* _Exercise details_
Among the records below, the line containing "sudo passwd greatlakescode" marks the start. Output it and all lines after it exactly.

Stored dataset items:
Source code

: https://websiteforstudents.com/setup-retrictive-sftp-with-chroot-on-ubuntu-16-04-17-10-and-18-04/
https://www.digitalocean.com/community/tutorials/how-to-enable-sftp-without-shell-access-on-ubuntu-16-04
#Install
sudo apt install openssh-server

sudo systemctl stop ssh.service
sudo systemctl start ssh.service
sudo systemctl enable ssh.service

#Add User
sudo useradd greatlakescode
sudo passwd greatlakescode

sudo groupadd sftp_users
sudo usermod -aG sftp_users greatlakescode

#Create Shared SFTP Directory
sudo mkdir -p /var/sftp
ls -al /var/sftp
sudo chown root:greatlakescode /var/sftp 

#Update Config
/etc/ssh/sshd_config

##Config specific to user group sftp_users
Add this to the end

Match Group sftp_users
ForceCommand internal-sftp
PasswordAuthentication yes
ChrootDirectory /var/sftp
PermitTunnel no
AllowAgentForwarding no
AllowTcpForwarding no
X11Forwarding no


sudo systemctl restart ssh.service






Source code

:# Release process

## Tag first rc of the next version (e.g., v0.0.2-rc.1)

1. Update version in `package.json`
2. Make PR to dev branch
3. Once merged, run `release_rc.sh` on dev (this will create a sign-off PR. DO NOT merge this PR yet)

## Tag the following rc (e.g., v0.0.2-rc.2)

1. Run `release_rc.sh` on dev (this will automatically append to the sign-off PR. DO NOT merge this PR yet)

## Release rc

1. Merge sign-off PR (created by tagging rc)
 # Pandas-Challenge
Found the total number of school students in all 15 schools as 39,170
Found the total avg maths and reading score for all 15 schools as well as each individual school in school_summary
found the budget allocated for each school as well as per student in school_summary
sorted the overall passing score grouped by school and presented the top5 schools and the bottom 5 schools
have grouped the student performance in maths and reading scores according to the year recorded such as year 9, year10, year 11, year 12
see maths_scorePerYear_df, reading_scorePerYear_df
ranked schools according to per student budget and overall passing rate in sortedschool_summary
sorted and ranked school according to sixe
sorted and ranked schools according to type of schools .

* _Answer box_
sudo passwd greatlakescode

sudo groupadd sftp_users
sudo usermod -aG sftp_users greatlakescode

#Create Shared SFTP Directory
sudo mkdir -p /var/sftp
ls -al /var/sftp
sudo chown root:greatlakescode /var/sftp 

#Update Config
/etc/ssh/sshd_config

##Config specific to user group sftp_users
Add this to the end

Match Group sftp_users
ForceCommand internal-sftp
PasswordAuthentication yes
ChrootDirectory /var/sftp
PermitTunnel no
AllowAgentForwarding no
AllowTcpForwarding no
X11Forwarding no


sudo systemctl restart ssh.service






Source code

:# Release process

## Tag first rc of the next version (e.g., v0.0.2-rc.1)

1. Update version in `package.json`
2. Make PR to dev branch
3. Once merged, run `release_rc.sh` on dev (this will create a sign-off PR. DO NOT merge this PR yet)

## Tag the following rc (e.g., v0.0.2-rc.2)

1. Run `release_rc.sh` on dev (this will automatically append to the sign-off PR. DO NOT merge this PR yet)

## Release rc

1. Merge sign-off PR (created by tagging rc)
 # Pandas-Challenge
Found the total number of school students in all 15 schools as 39,170
Found the total avg maths and reading score for all 15 schools as well as each individual school in school_summary
found the budget allocated for each school as well as per student in school_summary
sorted the overall passing score grouped by school and presented the top5 schools and the bottom 5 schools
have grouped the student performance in maths and reading scores according to the year recorded such as year 9, year10, year 11, year 12
see maths_scorePerYear_df, reading_scorePerYear_df
ranked schools according to per student budget and overall passing rate in sortedschool_summary
sorted and ranked school according to sixe
sorted and ranked schools according to type of schools .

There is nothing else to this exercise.